As such, the interplay between language (corporate) and languages (natural
and national) is a critical challenge to international business theory and
practice (Welch, Welch, & Piekkari 2005). The common corporate language is
built over time around firm-specific usages of words, acronyms, and stories
that often reflect the industry context and the language environment in the
firm’s country of origin. While the corporate language is clear to insiders
of the MNC, it is not to outsiders who lack their shared experience.
Language is at once an artifact of how thoughts are formulated as well as
how they are communicated and discussed. Therefore, the language used by
decision makers in international business both shapes and bounds what the
firm focuses on and how it articulates its strategic options (Brannen & Doz,
2012). In this regard, language can facilitate and significantly limit
strategic growth and performance of the MNC. 

There have been attempts to render IB studies more sensitive to the
existence and influence of languages and language use in the corporate
context.
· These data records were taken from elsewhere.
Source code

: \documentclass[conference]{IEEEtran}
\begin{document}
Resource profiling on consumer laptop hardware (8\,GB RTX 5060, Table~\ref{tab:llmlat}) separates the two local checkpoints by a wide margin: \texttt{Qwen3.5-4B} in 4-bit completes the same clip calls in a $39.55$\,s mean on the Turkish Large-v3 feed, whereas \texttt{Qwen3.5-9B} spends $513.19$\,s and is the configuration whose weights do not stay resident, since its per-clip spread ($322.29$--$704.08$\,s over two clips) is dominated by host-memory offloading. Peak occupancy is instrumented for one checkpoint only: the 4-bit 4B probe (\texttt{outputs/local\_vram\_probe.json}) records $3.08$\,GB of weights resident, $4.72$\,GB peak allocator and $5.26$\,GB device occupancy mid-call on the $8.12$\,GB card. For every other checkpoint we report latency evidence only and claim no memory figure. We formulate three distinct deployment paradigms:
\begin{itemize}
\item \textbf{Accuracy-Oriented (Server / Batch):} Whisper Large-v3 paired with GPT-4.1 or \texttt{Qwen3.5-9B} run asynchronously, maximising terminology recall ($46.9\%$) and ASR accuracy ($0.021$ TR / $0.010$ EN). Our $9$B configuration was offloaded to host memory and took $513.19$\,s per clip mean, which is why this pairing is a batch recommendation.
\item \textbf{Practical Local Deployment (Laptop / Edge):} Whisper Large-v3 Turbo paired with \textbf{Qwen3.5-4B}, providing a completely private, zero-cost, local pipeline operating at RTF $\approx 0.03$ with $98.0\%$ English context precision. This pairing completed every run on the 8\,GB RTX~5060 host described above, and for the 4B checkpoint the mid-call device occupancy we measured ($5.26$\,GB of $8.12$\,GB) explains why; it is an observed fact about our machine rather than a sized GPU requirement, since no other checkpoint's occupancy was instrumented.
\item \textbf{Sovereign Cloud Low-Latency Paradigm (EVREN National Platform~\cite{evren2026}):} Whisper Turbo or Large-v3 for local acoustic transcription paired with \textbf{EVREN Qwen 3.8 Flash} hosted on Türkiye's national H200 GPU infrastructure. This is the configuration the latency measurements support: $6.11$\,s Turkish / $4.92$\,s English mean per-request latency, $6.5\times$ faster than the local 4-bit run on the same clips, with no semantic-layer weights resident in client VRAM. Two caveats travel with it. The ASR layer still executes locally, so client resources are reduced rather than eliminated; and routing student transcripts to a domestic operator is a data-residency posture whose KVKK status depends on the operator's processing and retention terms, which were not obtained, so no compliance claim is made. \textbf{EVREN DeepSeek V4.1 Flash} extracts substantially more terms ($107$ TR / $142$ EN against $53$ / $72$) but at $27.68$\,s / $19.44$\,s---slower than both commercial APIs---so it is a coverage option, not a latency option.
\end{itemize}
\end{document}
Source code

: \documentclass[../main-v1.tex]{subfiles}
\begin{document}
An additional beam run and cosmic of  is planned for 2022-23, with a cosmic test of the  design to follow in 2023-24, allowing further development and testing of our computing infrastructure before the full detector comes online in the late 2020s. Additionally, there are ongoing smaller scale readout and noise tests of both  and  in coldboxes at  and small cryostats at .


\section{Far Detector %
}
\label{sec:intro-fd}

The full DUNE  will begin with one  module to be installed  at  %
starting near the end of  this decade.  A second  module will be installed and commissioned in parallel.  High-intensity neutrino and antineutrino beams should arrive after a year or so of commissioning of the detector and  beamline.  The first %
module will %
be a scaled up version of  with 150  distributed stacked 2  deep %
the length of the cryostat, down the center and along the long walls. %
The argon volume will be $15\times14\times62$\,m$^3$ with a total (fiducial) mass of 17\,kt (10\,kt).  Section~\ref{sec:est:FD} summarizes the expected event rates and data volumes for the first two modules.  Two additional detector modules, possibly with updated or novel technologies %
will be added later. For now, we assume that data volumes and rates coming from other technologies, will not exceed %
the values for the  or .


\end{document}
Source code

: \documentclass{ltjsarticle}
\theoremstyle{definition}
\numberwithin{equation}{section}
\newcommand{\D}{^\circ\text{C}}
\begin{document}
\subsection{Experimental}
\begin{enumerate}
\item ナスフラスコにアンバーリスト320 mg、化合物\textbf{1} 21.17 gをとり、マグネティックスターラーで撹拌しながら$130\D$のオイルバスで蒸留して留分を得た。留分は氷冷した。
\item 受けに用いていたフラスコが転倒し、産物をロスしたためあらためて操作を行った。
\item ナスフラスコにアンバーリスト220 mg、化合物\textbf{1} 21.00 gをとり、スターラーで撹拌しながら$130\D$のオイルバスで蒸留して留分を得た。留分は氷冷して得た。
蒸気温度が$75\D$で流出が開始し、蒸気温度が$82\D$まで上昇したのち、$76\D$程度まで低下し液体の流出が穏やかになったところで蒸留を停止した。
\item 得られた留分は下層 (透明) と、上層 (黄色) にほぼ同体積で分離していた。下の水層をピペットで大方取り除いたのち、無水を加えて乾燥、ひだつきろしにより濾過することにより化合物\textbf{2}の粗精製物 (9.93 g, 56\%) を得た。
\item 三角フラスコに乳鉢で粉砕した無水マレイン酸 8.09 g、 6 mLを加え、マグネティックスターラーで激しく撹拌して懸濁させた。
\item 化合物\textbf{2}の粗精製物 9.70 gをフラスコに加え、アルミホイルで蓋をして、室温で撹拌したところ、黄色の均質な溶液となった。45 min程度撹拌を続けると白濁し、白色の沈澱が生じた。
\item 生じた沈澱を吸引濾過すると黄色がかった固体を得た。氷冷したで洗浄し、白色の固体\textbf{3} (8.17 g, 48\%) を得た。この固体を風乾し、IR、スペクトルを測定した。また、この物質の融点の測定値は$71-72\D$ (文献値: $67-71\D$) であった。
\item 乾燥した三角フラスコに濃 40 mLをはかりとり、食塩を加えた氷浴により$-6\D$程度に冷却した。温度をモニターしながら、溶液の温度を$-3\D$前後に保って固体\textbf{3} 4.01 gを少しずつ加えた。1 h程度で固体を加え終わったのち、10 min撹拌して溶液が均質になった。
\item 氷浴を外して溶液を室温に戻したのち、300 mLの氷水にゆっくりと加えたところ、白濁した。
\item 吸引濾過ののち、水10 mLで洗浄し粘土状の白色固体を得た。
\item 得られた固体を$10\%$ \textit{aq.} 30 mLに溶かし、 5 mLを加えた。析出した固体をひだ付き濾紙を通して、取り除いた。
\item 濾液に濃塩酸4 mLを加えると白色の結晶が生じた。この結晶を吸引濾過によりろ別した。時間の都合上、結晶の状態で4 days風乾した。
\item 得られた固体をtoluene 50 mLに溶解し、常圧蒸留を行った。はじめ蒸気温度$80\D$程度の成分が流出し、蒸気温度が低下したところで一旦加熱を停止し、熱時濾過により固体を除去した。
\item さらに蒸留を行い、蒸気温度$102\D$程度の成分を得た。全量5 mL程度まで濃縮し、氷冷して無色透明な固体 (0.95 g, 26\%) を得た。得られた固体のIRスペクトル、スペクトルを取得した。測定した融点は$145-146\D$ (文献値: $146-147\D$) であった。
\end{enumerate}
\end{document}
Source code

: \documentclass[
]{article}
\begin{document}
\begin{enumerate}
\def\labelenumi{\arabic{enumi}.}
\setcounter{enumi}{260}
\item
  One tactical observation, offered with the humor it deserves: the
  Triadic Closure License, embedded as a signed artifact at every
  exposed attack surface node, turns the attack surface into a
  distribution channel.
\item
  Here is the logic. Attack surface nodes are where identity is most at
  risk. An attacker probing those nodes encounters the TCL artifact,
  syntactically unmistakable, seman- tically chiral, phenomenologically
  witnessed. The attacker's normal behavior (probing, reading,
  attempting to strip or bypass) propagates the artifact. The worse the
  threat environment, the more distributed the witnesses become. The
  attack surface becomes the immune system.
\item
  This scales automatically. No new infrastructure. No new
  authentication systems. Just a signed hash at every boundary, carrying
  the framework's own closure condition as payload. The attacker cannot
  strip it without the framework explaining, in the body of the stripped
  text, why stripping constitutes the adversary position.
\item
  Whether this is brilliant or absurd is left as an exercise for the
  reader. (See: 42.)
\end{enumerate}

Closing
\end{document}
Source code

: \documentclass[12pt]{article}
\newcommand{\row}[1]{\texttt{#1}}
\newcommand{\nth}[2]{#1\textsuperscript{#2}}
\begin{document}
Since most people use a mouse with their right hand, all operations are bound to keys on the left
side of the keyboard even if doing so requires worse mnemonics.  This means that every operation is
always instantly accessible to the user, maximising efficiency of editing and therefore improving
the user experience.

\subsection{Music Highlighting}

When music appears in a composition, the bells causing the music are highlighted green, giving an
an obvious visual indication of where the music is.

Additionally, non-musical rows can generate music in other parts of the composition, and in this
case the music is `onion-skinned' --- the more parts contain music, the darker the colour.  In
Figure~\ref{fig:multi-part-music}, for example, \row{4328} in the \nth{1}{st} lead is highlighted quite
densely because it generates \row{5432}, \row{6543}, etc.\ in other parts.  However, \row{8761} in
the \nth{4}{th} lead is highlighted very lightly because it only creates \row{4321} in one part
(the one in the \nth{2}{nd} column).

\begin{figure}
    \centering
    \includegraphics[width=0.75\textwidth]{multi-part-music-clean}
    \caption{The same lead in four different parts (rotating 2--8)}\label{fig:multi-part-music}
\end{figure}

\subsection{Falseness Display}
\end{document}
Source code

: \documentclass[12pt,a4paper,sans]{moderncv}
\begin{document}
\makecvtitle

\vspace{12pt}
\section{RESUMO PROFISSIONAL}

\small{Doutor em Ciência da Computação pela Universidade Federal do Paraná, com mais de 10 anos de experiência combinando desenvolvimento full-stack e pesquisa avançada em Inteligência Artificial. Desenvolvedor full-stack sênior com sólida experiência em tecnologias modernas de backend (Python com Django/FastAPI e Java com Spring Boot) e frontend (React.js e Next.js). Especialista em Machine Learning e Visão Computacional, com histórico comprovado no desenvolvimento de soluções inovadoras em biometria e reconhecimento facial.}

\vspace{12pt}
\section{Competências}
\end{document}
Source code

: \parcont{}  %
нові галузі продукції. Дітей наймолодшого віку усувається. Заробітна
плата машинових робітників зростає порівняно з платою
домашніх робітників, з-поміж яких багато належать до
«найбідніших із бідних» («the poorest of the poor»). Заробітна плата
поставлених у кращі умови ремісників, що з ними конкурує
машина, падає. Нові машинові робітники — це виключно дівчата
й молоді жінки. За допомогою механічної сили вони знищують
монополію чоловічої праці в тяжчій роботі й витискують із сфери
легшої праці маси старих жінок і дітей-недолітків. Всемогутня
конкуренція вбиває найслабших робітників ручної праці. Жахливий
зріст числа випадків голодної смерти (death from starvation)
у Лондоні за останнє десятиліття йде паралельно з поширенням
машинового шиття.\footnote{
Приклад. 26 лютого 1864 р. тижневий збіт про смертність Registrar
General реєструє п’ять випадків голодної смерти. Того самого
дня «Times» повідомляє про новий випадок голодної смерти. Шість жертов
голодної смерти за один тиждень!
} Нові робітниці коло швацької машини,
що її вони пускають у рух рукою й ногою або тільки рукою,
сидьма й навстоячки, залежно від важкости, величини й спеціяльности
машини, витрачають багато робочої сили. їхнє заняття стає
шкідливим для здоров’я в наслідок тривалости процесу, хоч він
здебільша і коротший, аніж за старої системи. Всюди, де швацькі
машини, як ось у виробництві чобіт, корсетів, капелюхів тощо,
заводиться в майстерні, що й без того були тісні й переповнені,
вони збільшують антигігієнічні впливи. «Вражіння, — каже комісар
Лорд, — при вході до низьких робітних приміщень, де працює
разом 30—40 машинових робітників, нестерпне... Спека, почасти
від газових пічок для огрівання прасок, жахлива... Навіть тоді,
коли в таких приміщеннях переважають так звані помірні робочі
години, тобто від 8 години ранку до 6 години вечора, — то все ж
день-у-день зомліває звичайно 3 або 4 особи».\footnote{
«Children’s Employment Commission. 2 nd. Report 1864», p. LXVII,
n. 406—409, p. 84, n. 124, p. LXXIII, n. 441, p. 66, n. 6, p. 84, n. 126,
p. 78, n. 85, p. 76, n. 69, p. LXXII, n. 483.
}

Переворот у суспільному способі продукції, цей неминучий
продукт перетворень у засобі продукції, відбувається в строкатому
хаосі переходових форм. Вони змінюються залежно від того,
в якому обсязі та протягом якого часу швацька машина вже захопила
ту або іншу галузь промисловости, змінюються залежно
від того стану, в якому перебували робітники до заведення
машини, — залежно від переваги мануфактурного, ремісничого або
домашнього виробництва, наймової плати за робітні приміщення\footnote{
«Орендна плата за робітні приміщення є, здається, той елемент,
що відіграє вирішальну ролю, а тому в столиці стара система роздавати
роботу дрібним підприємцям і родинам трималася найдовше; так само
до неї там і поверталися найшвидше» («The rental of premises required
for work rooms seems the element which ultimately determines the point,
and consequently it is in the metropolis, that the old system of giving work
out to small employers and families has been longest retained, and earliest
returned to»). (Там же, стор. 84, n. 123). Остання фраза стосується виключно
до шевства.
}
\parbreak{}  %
Models about the internationalization process of the firm, both
traditional (Johanson & Vahlne, 1977; Luostarinen, 1979) and recent ones
(Knight & Cavusgil, 2004), are cases in point. Johanson and Wiedersheim-Paul
(1975) viewed language as one of the key factors that prevented information
about the target market from reaching organizational decision makers. More
recently, there have been efforts to raise the field’s awareness about the
existence and influence of languages in internationally operating companies.
These efforts have been pulled together in conference streams (Critical
Management Studies, 2007) and also in special issues of journals
(International Studies of Management & Organization, 2005; Journal of World
Business, 2011). 

Despite these contributions, the field of IB research remains
unsophisticated in appreciating the multiple forms, facets, and features of
language and its impact on MNCs and on the way in which we study IB
phenomena. This special issue is meant as a continuation and extension of
this emergent body of research on language in IB. We concur with Cheng et
al. (2009: 1072) that “moving [IB] forward is not about reformulating novel
dependent or independent variables; it is about addressing a phenomenon that
can only be unpacked by combining theories, concepts, data and methods from
multiple disciplines.” As such, we seek interdisciplinary insights gained
from a plethora of fields such as anthropology, communications, linguistics,
political science, and psychology in order to generate genuinely innovative
frames of reference for understanding the role of language in international
business. 

Language and Knowledge
During the past decade IB scholars have devoted considerable attention to
studying knowledge and knowledge transfer across national, cultural and
geographical boundaries of the MNC. Yet language considerations have
remained peripheral in this endeavor. We see language and knowledge as
inseparably linked in that knowledge is always coded into language. 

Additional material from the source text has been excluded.